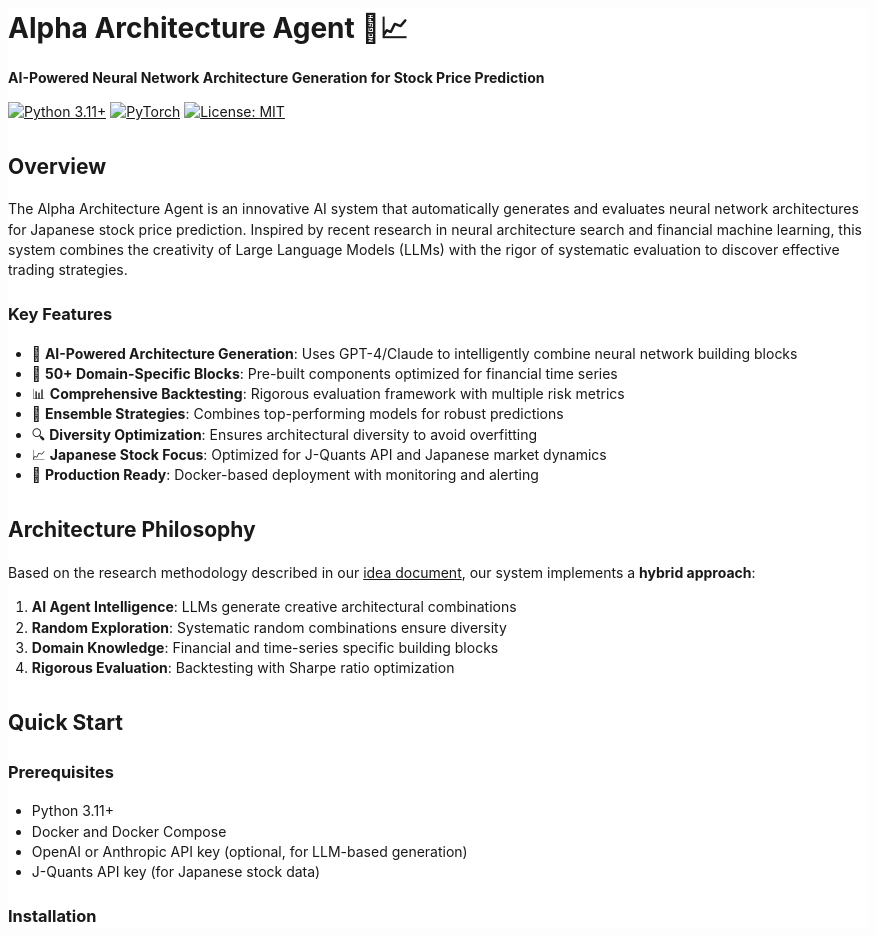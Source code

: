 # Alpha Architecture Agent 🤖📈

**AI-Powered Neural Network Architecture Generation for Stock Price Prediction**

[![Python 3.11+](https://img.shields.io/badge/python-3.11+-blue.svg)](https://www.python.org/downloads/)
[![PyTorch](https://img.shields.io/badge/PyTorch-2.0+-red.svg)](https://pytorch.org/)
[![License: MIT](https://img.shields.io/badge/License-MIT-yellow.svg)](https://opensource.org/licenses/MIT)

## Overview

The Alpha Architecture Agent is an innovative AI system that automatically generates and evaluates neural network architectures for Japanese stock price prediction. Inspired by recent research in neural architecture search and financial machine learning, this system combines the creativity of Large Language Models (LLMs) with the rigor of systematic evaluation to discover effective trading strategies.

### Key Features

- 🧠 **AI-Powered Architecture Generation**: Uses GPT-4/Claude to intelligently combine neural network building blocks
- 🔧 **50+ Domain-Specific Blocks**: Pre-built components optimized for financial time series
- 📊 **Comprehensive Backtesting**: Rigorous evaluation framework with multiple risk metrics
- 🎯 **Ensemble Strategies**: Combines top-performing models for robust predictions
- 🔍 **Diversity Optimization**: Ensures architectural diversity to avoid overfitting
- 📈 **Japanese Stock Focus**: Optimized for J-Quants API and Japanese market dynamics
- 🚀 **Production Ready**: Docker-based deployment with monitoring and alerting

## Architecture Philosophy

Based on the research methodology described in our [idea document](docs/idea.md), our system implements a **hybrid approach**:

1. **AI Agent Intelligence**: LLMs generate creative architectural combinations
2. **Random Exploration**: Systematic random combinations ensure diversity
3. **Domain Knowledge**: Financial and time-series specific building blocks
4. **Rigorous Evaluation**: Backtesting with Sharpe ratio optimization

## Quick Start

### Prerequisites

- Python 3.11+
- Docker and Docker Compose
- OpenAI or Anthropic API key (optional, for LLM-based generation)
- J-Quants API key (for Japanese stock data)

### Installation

---

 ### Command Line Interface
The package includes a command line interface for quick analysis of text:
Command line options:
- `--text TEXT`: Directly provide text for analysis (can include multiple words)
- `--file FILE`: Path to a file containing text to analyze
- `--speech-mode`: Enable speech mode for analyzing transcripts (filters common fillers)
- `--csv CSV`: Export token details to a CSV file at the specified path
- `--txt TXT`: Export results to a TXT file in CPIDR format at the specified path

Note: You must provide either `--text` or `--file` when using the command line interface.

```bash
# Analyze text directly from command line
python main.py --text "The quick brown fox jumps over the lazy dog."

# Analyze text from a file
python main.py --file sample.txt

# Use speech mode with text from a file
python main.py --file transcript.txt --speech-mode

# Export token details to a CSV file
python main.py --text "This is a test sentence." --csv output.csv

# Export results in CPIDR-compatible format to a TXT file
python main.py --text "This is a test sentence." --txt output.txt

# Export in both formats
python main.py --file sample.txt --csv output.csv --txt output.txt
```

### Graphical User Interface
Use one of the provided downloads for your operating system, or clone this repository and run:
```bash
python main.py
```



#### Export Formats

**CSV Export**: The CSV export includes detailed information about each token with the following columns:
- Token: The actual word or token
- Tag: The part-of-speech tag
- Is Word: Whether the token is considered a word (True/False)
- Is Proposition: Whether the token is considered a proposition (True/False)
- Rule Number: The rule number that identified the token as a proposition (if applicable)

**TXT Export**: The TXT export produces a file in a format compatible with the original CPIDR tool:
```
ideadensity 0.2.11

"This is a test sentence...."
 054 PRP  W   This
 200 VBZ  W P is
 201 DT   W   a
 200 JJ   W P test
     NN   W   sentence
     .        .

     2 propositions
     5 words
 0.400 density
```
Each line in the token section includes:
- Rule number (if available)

ASSIGNMENT: Looking at the data above, return every line from the one with "file at the specified path" down to the one with "- Is Proposition: Whether", exactly and inclusively.

WRITTEN RESPONSE:
- `--csv CSV`: Export token details to a CSV file at the specified path
- `--txt TXT`: Export results to a TXT file in CPIDR format at the specified path

Note: You must provide either `--text` or `--file` when using the command line interface.

```bash
# Analyze text directly from command line
python main.py --text "The quick brown fox jumps over the lazy dog."

# Analyze text from a file
python main.py --file sample.txt

# Use speech mode with text from a file
python main.py --file transcript.txt --speech-mode

# Export token details to a CSV file
python main.py --text "This is a test sentence." --csv output.csv

# Export results in CPIDR-compatible format to a TXT file
python main.py --text "This is a test sentence." --txt output.txt

# Export in both formats
python main.py --file sample.txt --csv output.csv --txt output.txt
```

### Graphical User Interface
Use one of the provided downloads for your operating system, or clone this repository and run:
```bash
python main.py
```



#### Export Formats

**CSV Export**: The CSV export includes detailed information about each token with the following columns:
- Token: The actual word or token
- Tag: The part-of-speech tag
- Is Word: Whether the token is considered a word (True/False)
- Is Proposition: Whether the token is considered a proposition (True/False)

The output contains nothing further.